Okuma zevki zamanla öyle noktalara varıyor ki, ilgi alanınıza giren her şeyi okumak için çılgın bir arzu duymaya başlıyorsunuz. “Hiç” yazısında kütüphane ve kitabevlerinin beni ürkütmeye başladığından söz etmiştim. Hâlâ öyle... Vitrinlerde ve raflarda renk renk, boy boy, yeni ve eski, okunması gereken yüzlerce kitabı gördükçe canım fena halde sıkılıyor, ümitsizliğe kapılıyorum. Okumaya asla zaman bulamayacağım o güzelim kitaplardaki zenginliklerden mahrumiyet üzüyor ben.
***
Dahası var: Özellikle gençlik yıllarımda okuduğum için “Nasıl olsa okudum!” diye bir daha dönmediğim klasikleri de yeniden okuma ihtiyacını şiddetle hissediyorum. “Hiç” yazısında şöyle bir paragraf vardı:
“Masamın üzeri ve kütüphanemdeki rafların ön kısımları, çoğu yazarları tarafından güzel cümleler yazılarak imzalanmış yeni kitaplarla dolu. İlk fırsatta -ve mutlaka- okumak niyetiyle ayırdığım kitaplar bile bazan yeni kitaplar tarafından geriye itilerek unutturuluyor. Bunlar dışında, eskiden okuduğum halde çeşitli sebeplerle yeniden okumak ihtiyacını hissettiğim bir yığın klasik var. Şehnâme’yi, Kelile ve Dimne’yi, Füsûsü’l-Hikem’i, Mesnevi’yi, Bostan ve Gülistan’ı, İliada ve Odisseia’yı, Don Kişot’u, Shakespeare, Dostoyevski ve Tolstoy külliyatlarını, Cyrano de Bergerac’ı, Hernani’yi, Sefiller’i ve daha nicelerini yeniden ve tadını çıkara çıkara okumak istiyorum.”

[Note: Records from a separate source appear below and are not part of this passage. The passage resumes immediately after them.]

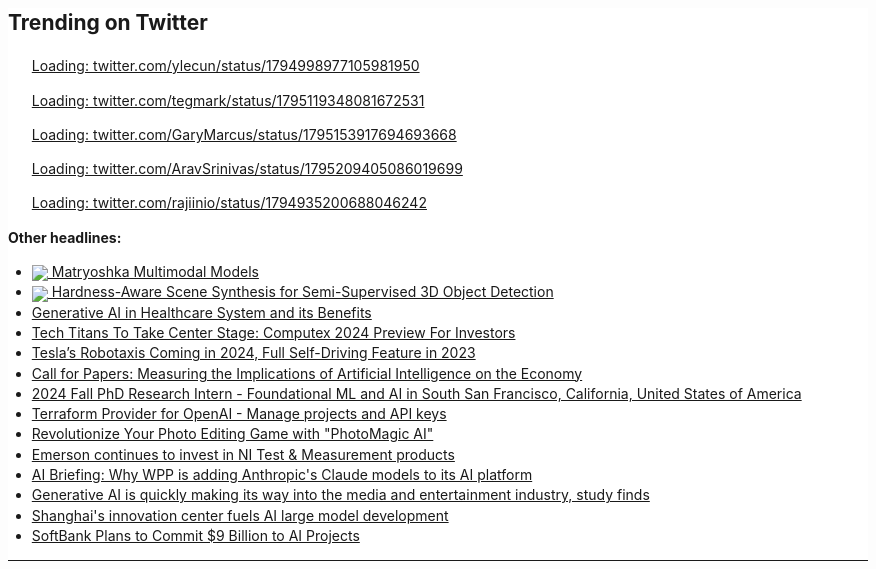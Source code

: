 ## Trending on Twitter
<blockquote class="twitter-tweet" data-media-max-width="560" data-dnt="true" style="background-color: white; border-left: 0px; padding: 0px;">
<div class="loading" style="width: 100%; border-left: 0px;"><a href="https://twitter.com/ylecun/status/1794998977105981950">Loading: twitter.com/ylecun/status/1794998977105981950</a></div>
</blockquote>
<blockquote class="twitter-tweet" data-media-max-width="560" data-dnt="true" style="background-color: white; border-left: 0px; padding: 0px;">
<div class="loading" style="width: 100%; border-left: 0px;"><a href="https://twitter.com/tegmark/status/1795119348081672531">Loading: twitter.com/tegmark/status/1795119348081672531</a></div>
</blockquote>
<blockquote class="twitter-tweet" data-media-max-width="560" data-dnt="true" style="background-color: white; border-left: 0px; padding: 0px;">
<div class="loading" style="width: 100%; border-left: 0px;"><a href="https://twitter.com/GaryMarcus/status/1795153917694693668">Loading: twitter.com/GaryMarcus/status/1795153917694693668</a></div>
</blockquote>
<blockquote class="twitter-tweet" data-media-max-width="560" data-dnt="true" style="background-color: white; border-left: 0px; padding: 0px;">
<div class="loading" style="width: 100%; border-left: 0px;"><a href="https://twitter.com/AravSrinivas/status/1795209405086019699">Loading: twitter.com/AravSrinivas/status/1795209405086019699</a></div>
</blockquote>
<blockquote class="twitter-tweet" data-media-max-width="560" data-dnt="true" style="background-color: white; border-left: 0px; padding: 0px;">
<div class="loading" style="width: 100%; border-left: 0px;"><a href="https://twitter.com/rajiinio/status/1794935200688046242">Loading: twitter.com/rajiinio/status/1794935200688046242</a></div>
</blockquote>
<script async src="https://platform.twitter.com/widgets.js" charset="utf-8"></script>

**Other headlines:**
* [<img src="{{ 'images/pdf.png' | relative_url }}" style='vertical-align: middle; width: 1.2em;' /> Matryoshka Multimodal Models](http://arxiv.org/pdf/2405.17430v1)
* [<img src="{{ 'images/pdf.png' | relative_url }}" style='vertical-align: middle; width: 1.2em;' /> Hardness-Aware Scene Synthesis for Semi-Supervised 3D Object Detection](http://arxiv.org/pdf/2405.17422v1)
* [Generative AI in Healthcare System and its Benefits](https://www.carmatec.com/fr/blog/generative-ai-in-healthcare-system-and-its-benefits/)
* [Tech Titans To Take Center Stage: Computex 2024 Preview For Investors](https://www.benzinga.com/markets/asia/24/05/39030195/tech-titans-to-take-center-stage-computex-2024-preview-for-investors)
* [Tesla’s Robotaxis Coming in 2024, Full Self-Driving Feature in 2023](https://www.iotworldtoday.com/robotics/tesla-s-robotaxis-coming-in-2024-full-self-driving-feature-in-2023)
* [Call for Papers: Measuring the Implications of Artificial Intelligence on the Economy](https://www.imf.org/en/News/Seminars/Conferences/2024/11/20/12th-statistical-forum)
* [2024 Fall PhD Research Intern - Foundational ML and AI in South San Francisco, California, United States of America](https://careers.gene.com/us/en/job/202405-111880/2024-Fall-PhD-Research-Intern-Foundational-ML-and-AI)
* [Terraform Provider for OpenAI - Manage projects and API keys](https://community.openai.com/t/terraform-provider-for-openai-manage-projects-and-api-keys/781841)
* [Revolutionize Your Photo Editing Game with "PhotoMagic AI"](https://community.topazlabs.com/t/revolutionize-your-photo-editing-game-with-photomagic-ai/70153)
* [Emerson continues to invest in NI Test & Measurement products](https://siliconsemiconductor.net/article/119439/Emerson_continues_to_invest_in_NI_Test_and_Measurement_products_)
* [AI Briefing: Why WPP is adding Anthropic's Claude models to its AI platform](https://digiday.com/media/ai-briefing-why-wpp-is-adding-anthropics-claude-models-to-its-ai-platform/)
* [Generative AI is quickly making its way into the media and entertainment industry, study finds](https://the-decoder.com/generative-ai-is-quickly-making-its-way-into-the-media-and-entertainment-industry-study-finds/)
* [Shanghai's innovation center fuels AI large model development](https://english.shanghai.gov.cn/en-Latest-WhatsNew/20240527/7562ea1be571476493f39d3a7101f4ab.html)
* [SoftBank Plans to Commit $9 Billion to AI Projects](https://www.pymnts.com/artificial-intelligence-2/2024/softbank-plans-to-commit-9-billion-to-ai-projects/)

---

Bu köşede birkaç ay önce Hugo’nun Sefiller’ini yeniden okumaya başladığımı yazmıştım. İlk defa yirmili yaşlarımda okuduğum bu romanın bin yedi yüz küsur sayfalık tam tercümesi bana bir ay boyunca heyecanlı saatler yaşattı. (Hüseyin Rahmi’nin yine bu köşede iki hafta önce söz ettiğim Hakka Sığındık isimli romanının finaliyle Sefiller’in finalinin birbirine çok benzediğini de yeni fark ettim).
Evet, Korona Günleri, yeniden okumak istediğim kitaplara gömülmemi sağladı. Lise yıllarında, Millî Eğitim Bakanlığı Yayınları Bilim Eserleri Serisi’nde yayımlanan Tanrılar, Mezarlar, Bilginler (1964) isimli kitabı da okumuştum. Asıl ismi Kurt W. Marek olan C.W. Ceram’ın yazdığı, Hayrullah Örs’ün tercüme ettiği bu kitap roman tadında bir arkeoloji tarihidir. Tadı damağımda kaldığı için yirmi küsur yıl önce Remzi Kitabevi tarafından yapılan baskısını temin etmiş, yeniden okumak niyetiyle kitaplığımın görünür bir köşesine koymuştum. Dilini birilerinin güya sadeleştirerek berbat ettiği bu güzel kitap ve devamı niteliğindeki Tanrıların Vatanı Anadolu meğerse Korona Günleri’ni bekliyormuş.
Ceram’ın hikâyelerini anlattığı arkeolojik kazıların -ve yağmanın- çok büyük bir kısmı Osmanlı coğrafyasında yapılmıştır. İkinci kitapta da olarak Anadolu’da yapılan arkeolojik kazılar ve Hitit medeniyetinin keşfi anlatılır.
***
İyi kitapların ne büyük emeklerle vücuda geldiğini, kitap yazmış veya yazmayı denemiş olan herkes bilir. Bana sorarsanız, bütün iyi kitaplar, satır aralarına da nüfuz edilerek birkaç defa okunmayı hak etmişlerdir. Birkaç defa diyorum; çünkü hiçbir iyi kitap aslında kendini ilk okunuşta bütünüyle ele vermez.
Evet, fırsatı ganimet bilip yeniden okumak istediğim kitapları sıraya koydum. İlk sıralarda Tolstoy’un Harp ve Sulh’unun tam tercümesiyle Dostoyevski’nin Suç ve Ceza’sı var. Mesnevi elimden hiç düşmüyor. Belki şaşıracaksanız, Ahmet Hamdi Tanpınar’ın en az üç defa okuduğum Saatleri Ayarlama Enstitüsü’nü de bir defa daha okumak niyetindeyim. Size de tavsiye ederim.